Segundo pesquisas apresentadas naquele Relatório da OMS, as mulheres
têm muito mais probabilidade de serem machucadas durante as agressões
ocorridas na violência de gênero e são alvos mais freqüentes
de lesões corporais graves. No Canadá, as mulheres em situação
de violência estão três vezes mais sujeitas a lesões,
e suas vidas se encontram cinco vezes mais ameaçadas do que as vítimas
masculinas. Denunciar não é nada fácil
Verifica-se
que nas situações em que ocorre a violência praticada por
mulheres é mais provável que ela seja usada como uma ação
de autodefesa. As mulheres em situação de violência
de gênero permanecem por longo tempo nesta condição. A pesquisa
da Fundação Perseu Abramo indica que as mulheres brasileiras que
sofreram violência evitam falar com outra pessoa sobre a agressão,
e não procuram ajuda junto às instituições. Quando
tocam no assunto, falam com a mãe, a irmã, ou uma amiga. É
a minoria que busca ajuda nas delegacias. A grande parte das mulheres separa e
volta várias vezes ao relacionamento conflituoso e violento antes de por
um fim definitivo à convivência com o parceiro agressor. Muitas vezes,
romper um relacionamento violento coloca as mulheres em situação
de extrema vulnerabilidade; muitas mulheres são assassinadas ao tentar
separar-se. A desigualdade estrutural entre homens e mulheres, os rígidos
e diferenciados papéis que ambos devem desempenhar, onde a idéia
de virilidade está associada a dominação e a de feminilidade
se vincula a estereótipos de submissão, docilidade, etc, servem
para fundamentar e consolidar relações violentas de gênero.
As conseqüências afetam a saúde não somente das pessoas
diretamente envolvidas mas se estendem à comunidade, às instituições
e aos serviços públicos. As mulheres que vivem com parceiros
violentos encontram dificuldades para cuidar de si próprias, procurar emprego,
estudar e desenvolver formas de viver com conforto e autonomia. Violência
faz mal à saúde
Os impactos da violência de gênero
na saúde vêm sendo denunciados com mais freqüência e se
apresentam nas formas de depressão, tentativas de suicídio, síndromes
de dor crônica, distúrbios psicossomáticos, lesões
físicas, distúrbios gastrointestinais e diversas conseqüências
na saúde reprodutiva - tanto a gravidez indesejada como o contágio
de infecções causadas por doenças sexualmente transmissíveis
-, assim como relações sexuais forçadas, etc, e é
apontado pela OMS (Relatório Mundial de Saúde, 2002) como um dos
fatores responsáveis pela mortalidade materna.

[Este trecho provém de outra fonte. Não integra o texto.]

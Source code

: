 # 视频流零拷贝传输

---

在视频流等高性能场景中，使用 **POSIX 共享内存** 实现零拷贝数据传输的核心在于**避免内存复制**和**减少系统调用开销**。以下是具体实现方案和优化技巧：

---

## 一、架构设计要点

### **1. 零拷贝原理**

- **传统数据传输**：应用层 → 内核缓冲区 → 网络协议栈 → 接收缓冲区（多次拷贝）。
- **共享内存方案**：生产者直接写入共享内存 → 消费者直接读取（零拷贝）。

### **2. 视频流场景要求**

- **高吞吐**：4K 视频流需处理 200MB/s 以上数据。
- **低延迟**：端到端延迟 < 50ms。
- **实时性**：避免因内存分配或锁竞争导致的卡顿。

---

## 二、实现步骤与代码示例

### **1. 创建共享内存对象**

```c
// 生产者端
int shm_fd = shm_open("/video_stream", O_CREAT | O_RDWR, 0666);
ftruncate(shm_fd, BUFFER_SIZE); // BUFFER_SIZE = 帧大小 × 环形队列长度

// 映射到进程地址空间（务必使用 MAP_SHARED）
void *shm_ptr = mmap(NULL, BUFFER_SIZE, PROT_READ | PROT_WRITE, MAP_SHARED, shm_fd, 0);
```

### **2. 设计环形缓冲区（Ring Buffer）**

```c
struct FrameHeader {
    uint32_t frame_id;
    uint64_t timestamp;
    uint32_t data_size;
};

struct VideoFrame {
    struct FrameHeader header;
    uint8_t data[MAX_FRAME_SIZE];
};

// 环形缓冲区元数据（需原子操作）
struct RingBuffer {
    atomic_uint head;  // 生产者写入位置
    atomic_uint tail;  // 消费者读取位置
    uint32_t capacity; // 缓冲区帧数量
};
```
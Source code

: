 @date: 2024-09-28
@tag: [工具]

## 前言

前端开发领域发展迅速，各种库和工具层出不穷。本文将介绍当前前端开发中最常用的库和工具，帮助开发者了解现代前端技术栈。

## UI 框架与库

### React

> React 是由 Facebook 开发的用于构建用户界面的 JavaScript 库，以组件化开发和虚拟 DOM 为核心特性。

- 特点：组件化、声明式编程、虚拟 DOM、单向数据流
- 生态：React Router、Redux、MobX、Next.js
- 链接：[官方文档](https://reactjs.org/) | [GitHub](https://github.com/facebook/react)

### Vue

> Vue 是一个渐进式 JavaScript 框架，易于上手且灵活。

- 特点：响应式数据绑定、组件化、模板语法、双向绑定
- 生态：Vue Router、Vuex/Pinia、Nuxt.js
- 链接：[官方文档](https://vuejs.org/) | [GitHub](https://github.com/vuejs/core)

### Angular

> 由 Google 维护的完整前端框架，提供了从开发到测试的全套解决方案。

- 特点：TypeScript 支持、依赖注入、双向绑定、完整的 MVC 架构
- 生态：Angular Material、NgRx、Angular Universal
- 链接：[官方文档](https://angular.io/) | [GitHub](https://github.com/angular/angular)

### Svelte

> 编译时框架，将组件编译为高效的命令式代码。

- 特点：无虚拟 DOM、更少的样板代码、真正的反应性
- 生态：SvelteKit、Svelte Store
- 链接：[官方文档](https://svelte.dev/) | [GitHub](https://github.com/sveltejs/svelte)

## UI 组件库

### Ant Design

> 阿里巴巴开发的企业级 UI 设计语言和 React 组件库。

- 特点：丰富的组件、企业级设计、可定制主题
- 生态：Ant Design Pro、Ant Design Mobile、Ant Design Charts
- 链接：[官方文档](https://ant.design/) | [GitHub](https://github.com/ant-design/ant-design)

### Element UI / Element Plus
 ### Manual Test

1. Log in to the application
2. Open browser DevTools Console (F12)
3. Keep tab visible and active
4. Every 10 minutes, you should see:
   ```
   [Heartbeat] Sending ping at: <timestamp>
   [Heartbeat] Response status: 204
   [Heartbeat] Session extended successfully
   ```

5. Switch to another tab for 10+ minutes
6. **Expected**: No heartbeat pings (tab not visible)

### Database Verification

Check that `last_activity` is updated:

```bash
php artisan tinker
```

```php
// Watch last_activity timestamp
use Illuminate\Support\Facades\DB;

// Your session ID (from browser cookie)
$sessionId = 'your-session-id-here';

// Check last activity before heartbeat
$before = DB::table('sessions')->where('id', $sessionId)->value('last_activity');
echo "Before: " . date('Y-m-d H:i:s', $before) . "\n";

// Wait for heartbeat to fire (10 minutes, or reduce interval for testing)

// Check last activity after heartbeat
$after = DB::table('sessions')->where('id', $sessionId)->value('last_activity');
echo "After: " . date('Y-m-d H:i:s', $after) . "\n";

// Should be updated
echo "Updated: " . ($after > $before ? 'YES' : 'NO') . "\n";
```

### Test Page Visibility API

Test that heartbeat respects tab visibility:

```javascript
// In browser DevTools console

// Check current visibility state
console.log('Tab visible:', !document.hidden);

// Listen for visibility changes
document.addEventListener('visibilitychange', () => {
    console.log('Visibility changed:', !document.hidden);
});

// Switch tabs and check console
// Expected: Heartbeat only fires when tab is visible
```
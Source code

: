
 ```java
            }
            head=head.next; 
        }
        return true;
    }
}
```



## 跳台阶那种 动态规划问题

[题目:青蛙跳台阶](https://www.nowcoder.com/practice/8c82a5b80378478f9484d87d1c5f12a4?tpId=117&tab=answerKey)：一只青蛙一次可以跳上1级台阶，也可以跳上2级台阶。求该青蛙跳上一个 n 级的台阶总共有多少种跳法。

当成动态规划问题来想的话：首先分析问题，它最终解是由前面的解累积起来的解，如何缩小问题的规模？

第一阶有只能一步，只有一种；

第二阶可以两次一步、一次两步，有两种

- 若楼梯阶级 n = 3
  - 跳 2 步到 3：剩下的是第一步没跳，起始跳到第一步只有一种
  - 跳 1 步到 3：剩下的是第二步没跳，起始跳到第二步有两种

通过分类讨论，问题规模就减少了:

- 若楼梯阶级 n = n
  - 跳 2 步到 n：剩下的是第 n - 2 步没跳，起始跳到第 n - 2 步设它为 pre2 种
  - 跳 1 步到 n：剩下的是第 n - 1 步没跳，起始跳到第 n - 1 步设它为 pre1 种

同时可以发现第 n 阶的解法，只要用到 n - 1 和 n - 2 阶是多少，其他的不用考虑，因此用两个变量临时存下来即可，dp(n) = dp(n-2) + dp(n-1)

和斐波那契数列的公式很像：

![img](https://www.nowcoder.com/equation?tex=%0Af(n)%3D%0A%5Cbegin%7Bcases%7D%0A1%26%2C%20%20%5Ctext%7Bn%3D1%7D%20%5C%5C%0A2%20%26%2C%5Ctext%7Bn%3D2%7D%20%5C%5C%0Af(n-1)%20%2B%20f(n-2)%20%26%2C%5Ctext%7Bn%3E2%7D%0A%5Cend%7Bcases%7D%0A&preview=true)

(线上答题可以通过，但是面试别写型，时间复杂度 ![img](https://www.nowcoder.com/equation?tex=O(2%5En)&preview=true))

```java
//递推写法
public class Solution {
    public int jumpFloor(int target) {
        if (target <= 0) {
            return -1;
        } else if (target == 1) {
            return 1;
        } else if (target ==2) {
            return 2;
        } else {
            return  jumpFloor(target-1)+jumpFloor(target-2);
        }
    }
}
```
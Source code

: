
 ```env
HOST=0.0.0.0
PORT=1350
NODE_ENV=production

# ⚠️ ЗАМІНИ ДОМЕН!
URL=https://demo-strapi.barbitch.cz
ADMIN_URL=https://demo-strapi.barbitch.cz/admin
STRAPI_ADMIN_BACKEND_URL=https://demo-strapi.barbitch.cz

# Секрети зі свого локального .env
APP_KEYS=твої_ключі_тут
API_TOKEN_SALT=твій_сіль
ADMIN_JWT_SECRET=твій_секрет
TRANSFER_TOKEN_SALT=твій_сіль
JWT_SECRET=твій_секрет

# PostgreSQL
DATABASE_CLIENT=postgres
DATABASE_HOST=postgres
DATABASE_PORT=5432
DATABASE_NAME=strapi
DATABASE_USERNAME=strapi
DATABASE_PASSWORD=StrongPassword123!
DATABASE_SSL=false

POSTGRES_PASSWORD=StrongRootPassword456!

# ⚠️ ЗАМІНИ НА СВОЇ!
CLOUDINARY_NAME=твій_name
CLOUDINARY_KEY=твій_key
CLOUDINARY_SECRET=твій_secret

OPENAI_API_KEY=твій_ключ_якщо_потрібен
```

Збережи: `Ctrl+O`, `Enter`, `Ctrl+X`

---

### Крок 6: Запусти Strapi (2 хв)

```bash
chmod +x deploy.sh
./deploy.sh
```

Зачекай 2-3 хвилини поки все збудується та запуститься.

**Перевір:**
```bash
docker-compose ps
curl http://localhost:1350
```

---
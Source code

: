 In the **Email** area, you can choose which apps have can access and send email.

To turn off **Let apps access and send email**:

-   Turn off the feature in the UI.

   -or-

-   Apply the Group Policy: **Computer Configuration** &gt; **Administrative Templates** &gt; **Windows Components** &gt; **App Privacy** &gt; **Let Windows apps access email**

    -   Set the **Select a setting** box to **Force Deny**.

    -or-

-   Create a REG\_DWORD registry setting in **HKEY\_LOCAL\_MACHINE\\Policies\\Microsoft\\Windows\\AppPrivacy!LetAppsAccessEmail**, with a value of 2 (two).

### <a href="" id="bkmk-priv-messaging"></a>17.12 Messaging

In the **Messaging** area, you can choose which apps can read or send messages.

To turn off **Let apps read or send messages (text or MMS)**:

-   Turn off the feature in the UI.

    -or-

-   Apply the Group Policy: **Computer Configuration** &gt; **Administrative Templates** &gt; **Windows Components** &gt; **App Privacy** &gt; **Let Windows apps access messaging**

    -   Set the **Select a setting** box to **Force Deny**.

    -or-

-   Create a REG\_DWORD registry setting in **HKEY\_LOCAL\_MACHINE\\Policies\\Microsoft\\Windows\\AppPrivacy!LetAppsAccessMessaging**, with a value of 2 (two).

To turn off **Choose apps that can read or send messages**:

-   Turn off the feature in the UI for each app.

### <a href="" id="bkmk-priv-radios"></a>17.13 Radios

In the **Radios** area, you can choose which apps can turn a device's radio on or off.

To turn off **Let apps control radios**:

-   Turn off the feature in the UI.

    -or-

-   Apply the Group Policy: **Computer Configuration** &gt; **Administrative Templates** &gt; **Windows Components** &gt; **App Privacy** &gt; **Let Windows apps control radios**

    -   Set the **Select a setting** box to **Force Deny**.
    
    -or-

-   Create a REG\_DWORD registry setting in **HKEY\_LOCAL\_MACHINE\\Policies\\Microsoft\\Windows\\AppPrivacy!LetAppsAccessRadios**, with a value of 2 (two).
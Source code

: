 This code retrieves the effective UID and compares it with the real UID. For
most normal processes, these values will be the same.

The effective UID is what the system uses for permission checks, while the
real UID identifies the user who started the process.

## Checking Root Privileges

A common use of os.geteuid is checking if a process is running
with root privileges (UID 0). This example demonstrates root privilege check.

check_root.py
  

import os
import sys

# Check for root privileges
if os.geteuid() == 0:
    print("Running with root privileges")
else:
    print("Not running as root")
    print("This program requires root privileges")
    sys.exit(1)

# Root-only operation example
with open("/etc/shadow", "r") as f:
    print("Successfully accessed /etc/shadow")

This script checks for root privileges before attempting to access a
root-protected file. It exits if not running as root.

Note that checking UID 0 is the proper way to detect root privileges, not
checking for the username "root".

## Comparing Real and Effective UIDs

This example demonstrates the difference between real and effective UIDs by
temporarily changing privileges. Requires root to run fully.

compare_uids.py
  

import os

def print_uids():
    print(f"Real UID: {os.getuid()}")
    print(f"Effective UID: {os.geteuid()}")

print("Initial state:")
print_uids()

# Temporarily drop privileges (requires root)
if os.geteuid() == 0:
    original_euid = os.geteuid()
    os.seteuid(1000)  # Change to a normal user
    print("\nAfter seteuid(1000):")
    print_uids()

Nos países
da África a violência contra a mulher tem sido responsável
pela crescente epidemia de AIDS entre as mulheres. O Relatório da OMS ainda
aponta como resultado físico mais comum da prática constante da
violência doméstica e sexual os chamados distúrbios funcionais,
distúrbios que freqüentemente não apresentam uma causa médica
identificável, tais como síndrome de dor crônica, fobias e
ansiedade, o que tornam as mulheres vítimas usuárias freqüentes
dos serviços de saúde. Em relação aos aspectos
econômicos, as mulheres em situação de violência perdem
com mais freqüência o emprego, têm mais dificuldades em negociar
aumentos salariais e promoção na carreira profissional. De acordo
com a pesquisa do BID - Banco Interamericano de Desenvolvimento, de cada cinco
dias trabalhados, as mulheres perdem um por causa da violência. São
inúmeros os prejuízos causados às crianças que de
um modo geral assistem as cenas violentas entre os pais, que podem ser também
diretamente afetadas e sofrem conseqüências emocionais, como ansiedade,
depressão, baixo rendimento escolar, baixa auto-estima, pesadelos, etc.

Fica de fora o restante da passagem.